However, 2020 will mark the end of his career. "I notice that my body recovers more difficultly after heavy training. You are the strongest at the age of 28. You can keep it up for a while, but not forever," says Dirk.

After 2020, the judo story will not stop for Van Tichelt. "I like coaching. I already have my coaching certificate. In March I am going to Bremen with young judokas for the VJF (Flemish Judo Federation) as an assistant-coach. I like to pass on my knowledge to the younger generation. For me this is actually an obvious thing. In my long career I have been supported all those years and have gained a lot of knowledge. Hence, when I can pass on my knowledge, that is also the spirit of judo. I also notice that when I'm a youth coach I'm more nervous next to the mat than when I’m fighting myself," Dirk jokes.
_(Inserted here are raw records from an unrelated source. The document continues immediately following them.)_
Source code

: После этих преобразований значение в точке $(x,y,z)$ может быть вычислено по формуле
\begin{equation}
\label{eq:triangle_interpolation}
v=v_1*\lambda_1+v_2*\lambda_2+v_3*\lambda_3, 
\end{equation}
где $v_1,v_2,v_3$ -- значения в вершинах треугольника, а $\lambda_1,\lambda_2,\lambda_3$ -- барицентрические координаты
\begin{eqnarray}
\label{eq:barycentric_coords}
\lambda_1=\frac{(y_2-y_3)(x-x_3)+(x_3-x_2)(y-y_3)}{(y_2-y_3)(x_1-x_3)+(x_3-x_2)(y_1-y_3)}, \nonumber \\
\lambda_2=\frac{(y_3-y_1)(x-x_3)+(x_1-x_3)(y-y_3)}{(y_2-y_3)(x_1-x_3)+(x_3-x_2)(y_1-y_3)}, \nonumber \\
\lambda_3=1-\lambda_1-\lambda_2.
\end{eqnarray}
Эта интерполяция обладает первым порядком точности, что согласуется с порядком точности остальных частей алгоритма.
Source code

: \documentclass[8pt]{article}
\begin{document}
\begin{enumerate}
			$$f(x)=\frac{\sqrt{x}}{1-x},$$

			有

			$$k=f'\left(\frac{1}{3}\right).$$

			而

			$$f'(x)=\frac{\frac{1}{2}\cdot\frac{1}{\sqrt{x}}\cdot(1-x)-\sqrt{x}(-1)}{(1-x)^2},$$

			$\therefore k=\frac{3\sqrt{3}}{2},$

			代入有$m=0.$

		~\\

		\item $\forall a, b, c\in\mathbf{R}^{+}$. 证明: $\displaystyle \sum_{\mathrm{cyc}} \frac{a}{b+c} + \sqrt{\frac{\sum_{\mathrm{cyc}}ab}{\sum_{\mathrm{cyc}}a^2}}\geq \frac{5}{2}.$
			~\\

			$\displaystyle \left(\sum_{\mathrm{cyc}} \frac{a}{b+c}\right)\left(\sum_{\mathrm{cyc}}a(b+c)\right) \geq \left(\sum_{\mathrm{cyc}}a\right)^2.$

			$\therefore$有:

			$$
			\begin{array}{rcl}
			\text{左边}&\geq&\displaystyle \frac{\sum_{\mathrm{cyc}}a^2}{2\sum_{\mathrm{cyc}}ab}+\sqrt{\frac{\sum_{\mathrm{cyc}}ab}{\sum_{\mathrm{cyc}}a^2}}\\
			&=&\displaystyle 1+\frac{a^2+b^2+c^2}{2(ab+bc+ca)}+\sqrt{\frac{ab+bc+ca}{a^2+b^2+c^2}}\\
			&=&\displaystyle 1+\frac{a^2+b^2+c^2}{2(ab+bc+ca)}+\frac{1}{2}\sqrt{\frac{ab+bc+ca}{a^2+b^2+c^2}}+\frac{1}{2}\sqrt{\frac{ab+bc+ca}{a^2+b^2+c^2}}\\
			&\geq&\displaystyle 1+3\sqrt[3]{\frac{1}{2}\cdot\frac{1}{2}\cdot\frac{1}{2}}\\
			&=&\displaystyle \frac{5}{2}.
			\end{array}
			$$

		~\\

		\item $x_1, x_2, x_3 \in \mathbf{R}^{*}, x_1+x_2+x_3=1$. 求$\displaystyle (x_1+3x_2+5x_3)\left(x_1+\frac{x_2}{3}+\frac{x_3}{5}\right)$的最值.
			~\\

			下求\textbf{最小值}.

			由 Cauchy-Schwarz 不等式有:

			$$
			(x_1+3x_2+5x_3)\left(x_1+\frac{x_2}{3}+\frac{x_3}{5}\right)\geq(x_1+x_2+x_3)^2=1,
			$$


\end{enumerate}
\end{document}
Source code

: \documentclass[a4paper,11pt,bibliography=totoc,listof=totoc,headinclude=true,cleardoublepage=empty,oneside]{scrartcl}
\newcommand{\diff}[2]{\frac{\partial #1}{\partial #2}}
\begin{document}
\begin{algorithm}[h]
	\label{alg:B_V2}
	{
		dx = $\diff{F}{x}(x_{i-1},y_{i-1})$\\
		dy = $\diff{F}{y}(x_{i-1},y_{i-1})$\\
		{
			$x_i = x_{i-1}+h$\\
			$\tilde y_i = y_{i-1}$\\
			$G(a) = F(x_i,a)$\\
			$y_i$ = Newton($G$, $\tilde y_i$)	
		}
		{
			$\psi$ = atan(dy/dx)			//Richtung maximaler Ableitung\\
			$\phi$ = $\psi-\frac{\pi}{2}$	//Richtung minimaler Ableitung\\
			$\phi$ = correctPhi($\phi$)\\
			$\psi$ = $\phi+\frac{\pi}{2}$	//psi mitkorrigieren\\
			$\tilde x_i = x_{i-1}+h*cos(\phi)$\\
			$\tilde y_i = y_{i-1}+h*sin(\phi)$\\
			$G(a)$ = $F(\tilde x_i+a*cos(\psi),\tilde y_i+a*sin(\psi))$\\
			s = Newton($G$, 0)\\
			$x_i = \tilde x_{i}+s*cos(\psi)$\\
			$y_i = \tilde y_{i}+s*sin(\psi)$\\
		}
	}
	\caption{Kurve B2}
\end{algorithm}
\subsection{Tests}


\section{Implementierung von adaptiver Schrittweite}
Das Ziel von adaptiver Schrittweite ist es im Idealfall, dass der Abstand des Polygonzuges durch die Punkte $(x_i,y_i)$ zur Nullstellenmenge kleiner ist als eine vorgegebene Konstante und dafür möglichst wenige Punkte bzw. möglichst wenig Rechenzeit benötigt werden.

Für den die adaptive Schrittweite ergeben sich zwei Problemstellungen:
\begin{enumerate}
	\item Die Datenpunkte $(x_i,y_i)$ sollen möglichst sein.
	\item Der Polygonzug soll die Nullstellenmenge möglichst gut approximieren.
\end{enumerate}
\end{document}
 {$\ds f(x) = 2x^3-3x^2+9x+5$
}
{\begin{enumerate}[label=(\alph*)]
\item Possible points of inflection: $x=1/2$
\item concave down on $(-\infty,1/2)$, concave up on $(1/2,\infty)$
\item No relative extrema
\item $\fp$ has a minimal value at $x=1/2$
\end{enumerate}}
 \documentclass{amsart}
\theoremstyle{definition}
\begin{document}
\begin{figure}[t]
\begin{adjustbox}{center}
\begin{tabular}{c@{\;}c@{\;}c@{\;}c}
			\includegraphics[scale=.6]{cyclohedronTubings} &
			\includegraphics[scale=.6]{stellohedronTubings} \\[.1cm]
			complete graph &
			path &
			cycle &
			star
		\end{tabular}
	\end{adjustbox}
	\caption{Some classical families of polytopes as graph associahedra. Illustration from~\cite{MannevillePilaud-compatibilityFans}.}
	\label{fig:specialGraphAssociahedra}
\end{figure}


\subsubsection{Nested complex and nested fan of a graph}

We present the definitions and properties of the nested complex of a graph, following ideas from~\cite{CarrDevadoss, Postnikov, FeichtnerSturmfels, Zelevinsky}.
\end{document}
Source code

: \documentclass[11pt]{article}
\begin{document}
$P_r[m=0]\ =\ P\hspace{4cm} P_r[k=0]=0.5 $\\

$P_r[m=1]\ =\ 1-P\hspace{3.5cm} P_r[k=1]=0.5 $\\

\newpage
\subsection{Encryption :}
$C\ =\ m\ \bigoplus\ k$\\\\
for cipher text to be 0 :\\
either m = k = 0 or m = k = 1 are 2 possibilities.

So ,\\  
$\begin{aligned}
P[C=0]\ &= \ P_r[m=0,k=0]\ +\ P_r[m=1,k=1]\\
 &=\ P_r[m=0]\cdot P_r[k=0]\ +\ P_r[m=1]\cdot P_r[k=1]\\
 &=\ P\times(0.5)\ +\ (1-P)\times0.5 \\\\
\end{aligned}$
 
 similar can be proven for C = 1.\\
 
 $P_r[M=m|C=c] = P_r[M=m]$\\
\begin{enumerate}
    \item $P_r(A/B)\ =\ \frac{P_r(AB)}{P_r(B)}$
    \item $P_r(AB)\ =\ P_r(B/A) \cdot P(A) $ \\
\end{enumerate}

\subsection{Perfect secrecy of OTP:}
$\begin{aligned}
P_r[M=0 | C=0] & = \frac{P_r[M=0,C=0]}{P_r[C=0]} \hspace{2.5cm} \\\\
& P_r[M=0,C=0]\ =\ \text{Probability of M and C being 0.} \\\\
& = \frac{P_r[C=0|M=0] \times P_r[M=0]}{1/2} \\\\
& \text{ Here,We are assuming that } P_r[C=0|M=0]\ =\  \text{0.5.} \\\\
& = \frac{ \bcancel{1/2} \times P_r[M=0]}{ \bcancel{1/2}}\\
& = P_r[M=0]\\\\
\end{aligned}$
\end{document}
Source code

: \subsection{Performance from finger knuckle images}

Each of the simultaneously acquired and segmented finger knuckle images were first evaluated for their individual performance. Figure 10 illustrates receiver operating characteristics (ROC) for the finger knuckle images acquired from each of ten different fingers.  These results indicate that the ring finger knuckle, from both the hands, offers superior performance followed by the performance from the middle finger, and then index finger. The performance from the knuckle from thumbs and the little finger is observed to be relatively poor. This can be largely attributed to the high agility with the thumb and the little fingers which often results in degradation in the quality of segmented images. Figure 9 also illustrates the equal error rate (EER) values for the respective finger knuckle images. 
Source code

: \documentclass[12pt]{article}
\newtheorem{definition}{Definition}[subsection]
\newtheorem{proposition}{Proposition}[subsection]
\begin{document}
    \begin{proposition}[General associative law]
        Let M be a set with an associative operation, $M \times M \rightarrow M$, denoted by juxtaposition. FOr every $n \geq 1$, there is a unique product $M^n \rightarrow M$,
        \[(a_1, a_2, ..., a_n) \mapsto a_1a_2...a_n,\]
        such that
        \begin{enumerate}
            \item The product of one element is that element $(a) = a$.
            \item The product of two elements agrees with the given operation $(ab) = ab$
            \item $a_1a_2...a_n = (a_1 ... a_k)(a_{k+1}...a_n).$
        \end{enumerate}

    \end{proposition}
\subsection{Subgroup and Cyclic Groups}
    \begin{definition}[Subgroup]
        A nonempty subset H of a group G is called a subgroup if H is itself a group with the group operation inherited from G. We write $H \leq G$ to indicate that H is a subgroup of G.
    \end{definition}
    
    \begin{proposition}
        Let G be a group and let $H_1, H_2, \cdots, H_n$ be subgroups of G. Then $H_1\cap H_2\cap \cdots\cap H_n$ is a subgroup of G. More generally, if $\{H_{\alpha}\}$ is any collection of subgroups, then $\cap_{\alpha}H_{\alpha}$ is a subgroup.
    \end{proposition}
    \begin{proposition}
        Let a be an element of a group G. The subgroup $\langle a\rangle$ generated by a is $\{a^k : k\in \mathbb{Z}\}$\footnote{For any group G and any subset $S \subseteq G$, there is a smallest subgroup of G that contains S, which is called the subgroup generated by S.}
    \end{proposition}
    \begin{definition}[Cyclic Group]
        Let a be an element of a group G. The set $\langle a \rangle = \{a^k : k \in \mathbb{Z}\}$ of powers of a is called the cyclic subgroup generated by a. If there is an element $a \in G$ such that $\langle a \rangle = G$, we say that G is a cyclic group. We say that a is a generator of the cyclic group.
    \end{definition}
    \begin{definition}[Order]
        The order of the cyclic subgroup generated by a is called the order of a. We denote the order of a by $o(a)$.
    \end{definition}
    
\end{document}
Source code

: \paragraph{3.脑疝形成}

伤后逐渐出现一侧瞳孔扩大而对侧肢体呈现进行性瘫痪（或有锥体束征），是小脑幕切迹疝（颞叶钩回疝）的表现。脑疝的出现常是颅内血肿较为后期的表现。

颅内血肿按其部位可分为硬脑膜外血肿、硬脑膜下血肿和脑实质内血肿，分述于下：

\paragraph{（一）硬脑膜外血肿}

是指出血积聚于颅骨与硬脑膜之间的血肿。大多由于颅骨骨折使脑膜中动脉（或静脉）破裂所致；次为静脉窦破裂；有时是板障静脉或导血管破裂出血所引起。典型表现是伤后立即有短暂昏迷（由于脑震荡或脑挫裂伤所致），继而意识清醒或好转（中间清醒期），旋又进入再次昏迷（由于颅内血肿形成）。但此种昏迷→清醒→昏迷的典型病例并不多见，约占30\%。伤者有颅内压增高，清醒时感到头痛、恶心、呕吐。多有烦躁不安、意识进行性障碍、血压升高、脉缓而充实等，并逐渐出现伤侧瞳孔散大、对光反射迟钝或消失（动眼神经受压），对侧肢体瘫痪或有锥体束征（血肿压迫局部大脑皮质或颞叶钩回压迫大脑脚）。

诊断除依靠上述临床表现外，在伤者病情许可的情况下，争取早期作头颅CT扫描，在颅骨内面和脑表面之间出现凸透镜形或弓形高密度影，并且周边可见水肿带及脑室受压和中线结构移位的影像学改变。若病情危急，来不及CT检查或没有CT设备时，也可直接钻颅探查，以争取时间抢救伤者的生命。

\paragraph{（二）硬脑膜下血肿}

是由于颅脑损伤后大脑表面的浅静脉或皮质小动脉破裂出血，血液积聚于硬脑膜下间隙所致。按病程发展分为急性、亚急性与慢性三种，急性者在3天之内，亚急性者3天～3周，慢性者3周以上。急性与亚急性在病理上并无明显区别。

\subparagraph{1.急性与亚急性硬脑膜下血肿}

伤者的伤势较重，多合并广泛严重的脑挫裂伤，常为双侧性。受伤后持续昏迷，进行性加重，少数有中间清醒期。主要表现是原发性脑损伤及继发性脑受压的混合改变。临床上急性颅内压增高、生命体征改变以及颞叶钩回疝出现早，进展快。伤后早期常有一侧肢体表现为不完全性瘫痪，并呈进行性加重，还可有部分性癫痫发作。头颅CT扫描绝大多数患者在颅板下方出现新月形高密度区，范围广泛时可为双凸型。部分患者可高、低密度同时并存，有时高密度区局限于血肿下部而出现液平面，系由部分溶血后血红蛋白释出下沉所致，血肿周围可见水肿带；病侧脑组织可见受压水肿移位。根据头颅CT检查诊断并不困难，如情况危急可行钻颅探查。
An emotional Van Tichelt after pocketing Olympic bronze in Rio

Time flies

"After the OG of 2016 I initially went to see year by year. Since then time has flown. We are now so close to Tokyo 2020. Meanwhile I noticed Matthias Casse making lots of progress in his career that I had a good feeling also in adding another Olympic cycle,” says Van Tichelt.

Ending a fabulous career on the Olympic podium in Tokyo, Japan, in the legendary Budokan, for a judoka that would be a perfect closure of a long and successful career. "And maybe face to face against Ono, who beat me three times ... Imagine I can pull it off there," Dirk jokes. "Everyone wants to beat Ono. Especially in Japan. It would indeed be a nice ending."

Never sell the Bear’s (from Brecht) skin before he is shot ...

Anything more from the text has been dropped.